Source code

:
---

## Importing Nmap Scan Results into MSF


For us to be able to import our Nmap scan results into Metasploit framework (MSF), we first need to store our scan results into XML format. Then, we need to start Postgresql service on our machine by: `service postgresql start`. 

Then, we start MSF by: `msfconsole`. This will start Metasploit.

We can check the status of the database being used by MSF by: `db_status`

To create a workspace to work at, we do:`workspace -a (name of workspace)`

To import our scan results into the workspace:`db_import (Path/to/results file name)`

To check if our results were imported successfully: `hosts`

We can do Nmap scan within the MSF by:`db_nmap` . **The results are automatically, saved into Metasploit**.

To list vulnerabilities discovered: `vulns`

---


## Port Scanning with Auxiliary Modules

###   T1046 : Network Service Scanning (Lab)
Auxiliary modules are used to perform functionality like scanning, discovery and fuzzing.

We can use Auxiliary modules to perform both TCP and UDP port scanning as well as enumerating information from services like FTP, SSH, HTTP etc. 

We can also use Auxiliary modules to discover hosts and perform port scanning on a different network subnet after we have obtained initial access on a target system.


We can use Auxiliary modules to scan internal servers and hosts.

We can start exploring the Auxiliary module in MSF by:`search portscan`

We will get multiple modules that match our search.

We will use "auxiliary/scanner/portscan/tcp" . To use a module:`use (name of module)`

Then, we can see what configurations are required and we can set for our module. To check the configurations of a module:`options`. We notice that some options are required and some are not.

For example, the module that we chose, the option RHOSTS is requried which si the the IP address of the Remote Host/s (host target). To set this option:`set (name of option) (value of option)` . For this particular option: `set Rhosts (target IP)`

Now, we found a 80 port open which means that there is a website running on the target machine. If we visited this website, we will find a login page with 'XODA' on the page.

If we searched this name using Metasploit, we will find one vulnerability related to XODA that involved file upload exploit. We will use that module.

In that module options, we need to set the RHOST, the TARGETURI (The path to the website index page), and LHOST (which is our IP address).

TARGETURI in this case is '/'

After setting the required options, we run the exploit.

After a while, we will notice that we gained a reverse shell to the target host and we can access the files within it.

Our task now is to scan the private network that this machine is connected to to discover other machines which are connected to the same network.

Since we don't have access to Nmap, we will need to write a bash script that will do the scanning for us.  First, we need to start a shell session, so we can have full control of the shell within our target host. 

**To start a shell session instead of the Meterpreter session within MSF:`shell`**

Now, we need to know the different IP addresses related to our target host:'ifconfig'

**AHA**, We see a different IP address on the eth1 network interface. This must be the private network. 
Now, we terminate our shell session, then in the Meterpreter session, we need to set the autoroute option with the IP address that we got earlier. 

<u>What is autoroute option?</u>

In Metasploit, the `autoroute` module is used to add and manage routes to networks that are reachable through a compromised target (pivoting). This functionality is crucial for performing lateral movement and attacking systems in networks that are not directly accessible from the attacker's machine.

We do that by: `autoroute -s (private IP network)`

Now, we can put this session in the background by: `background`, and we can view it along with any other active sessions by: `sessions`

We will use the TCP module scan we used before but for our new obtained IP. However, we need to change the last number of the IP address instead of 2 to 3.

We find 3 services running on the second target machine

::::::::::

Please retype exactly, and only, the lines starting at the one that contains "We will use the" and ending with the last line of the material.

We will use the TCP module scan we used before but for our new obtained IP. However, we need to change the last number of the IP address instead of 2 to 3.

We find 3 services running on the second target machine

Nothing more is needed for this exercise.